Bu haftaki nostaljiyi "pozitif" etiketinden yapmaya karar verdim.
Hormonlarım normale döndü. Halsizliğim azaldı, batsın bu dünya modum hafifledi.
Haftasonu denize yürüdük Metehan'la. Platon'dan Aristo'ya, kedi videolarından, kadınlara centilmenlik yapmak cinsel ayrımcılığa girer mi gibi konu irdelemelerine bol bol sohbet edip iyot kokusu eşliğinde çayımızı yudumladık.
Bu sabah yüz defa uyanınca, altı buçuk gibi kalktım yataktan. Mutfağımı toparladım. Dün aldığım simitle kahvaltımı yaptım. Bilgehan'ın kahvaltısını, öğle yemeğini hazırlayıp onu yolcu ettim. Buzdolabına tıkıştırdığım meyveleri yıkadım. Pirinç suya koydum. Tavuk haşladım suyuna çorba yapmak için.
Bir saat sonra sporum var. Kitabımı okuyarak onu bekleyeceğim. Hımmm, ya da hazır başka işim yokken market alış verişi yapayım.
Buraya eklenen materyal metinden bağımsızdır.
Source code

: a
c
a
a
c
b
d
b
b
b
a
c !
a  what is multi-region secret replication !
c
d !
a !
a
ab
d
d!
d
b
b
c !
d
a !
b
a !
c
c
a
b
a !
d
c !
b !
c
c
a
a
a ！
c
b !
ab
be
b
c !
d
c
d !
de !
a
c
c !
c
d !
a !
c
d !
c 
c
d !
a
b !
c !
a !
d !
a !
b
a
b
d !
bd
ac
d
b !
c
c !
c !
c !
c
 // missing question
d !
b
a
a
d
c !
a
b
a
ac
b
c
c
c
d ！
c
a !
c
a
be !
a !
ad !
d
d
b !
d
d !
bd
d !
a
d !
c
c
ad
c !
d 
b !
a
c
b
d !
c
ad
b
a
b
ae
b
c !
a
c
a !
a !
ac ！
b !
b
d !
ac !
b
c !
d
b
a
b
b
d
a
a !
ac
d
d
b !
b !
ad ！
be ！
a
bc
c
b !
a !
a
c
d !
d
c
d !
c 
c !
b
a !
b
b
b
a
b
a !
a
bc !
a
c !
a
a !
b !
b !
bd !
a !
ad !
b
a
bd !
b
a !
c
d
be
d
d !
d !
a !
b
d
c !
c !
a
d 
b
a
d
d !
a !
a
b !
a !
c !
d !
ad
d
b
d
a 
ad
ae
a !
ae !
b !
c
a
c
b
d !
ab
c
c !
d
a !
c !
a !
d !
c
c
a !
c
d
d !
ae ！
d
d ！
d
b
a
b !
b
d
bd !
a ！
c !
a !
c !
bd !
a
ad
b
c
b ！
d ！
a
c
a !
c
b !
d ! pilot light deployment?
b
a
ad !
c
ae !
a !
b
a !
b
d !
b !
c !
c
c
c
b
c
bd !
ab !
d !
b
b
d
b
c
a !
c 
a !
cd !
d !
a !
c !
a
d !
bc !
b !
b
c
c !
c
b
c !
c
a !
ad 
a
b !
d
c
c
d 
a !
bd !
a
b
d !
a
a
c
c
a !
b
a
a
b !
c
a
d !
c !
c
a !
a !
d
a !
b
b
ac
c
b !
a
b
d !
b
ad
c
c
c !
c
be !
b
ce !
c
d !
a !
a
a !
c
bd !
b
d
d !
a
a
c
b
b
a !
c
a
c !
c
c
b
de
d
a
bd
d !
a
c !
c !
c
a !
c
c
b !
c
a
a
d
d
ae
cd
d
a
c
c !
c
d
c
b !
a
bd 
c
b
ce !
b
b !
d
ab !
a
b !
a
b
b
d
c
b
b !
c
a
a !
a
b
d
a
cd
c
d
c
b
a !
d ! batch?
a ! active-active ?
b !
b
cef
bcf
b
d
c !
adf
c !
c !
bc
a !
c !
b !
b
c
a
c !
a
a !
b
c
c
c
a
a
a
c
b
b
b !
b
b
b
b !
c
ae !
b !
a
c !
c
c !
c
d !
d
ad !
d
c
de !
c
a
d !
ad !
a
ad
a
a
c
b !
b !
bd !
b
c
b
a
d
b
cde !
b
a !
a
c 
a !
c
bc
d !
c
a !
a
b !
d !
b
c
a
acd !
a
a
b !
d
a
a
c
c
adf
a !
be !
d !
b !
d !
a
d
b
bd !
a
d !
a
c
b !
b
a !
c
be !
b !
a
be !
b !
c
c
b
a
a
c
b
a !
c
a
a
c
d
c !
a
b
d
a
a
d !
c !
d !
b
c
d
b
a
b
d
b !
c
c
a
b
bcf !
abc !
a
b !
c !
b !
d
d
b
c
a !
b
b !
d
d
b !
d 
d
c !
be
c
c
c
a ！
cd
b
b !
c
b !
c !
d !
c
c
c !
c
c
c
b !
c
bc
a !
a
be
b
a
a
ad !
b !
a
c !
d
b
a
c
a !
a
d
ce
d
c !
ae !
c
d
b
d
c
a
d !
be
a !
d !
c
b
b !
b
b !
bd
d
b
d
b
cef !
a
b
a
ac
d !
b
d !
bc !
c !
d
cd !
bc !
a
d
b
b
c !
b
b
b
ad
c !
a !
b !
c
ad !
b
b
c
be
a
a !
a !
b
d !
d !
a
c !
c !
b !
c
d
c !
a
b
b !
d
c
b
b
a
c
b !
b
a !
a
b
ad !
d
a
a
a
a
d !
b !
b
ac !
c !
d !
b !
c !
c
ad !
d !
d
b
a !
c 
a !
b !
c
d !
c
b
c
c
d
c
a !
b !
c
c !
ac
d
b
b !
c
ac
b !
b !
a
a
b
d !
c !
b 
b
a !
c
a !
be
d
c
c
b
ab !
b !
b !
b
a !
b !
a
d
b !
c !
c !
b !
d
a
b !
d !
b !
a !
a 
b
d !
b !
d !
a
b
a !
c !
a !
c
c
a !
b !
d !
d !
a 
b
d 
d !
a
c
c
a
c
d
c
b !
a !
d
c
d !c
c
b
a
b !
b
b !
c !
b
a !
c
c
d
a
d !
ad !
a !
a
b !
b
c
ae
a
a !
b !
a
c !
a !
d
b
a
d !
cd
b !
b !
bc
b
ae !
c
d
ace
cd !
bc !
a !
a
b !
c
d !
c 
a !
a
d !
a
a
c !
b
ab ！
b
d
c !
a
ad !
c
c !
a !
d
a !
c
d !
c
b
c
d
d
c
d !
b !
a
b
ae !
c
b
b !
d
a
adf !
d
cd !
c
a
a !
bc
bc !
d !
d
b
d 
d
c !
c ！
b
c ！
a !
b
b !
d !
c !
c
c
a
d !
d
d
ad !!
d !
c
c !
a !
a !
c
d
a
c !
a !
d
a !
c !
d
İşte böyle bir sabah. Ağustos ağustosluğunu yapmadığını hissetmiş olacak ki son gününde sıcak ve yapış yapış. Bir yaz sonu daha geldi. Yaz sonlarının hüzün vermesi ne tuhaf. Oysa sonbaharı da kışı da çok severim. İlginç bir şekilde fark ettim ki, yılbaşı ocak ayında ama yıl sonu ağustosla bitiyor benim için :)
Amma gevezeliğim varmış.
Haydi nostaljiye bakalım :)
16 Mart 2016 Çarşamba
Üstümü Başımı Silkeledim
Bu çiçeğin ismini bilmiyorum. Bütün saksılarıma dağılmış. Minicik birşey ama yayıldıkça yayılmış tek başına farkına bile varılmayacak olmasına rağmen çiçeklenip dikkatimi çekmeyi başarmış.. İyilik gibi, sessiz sakin, kendi yolunda. Umursamadan büyük ve şaşalı şeyleri..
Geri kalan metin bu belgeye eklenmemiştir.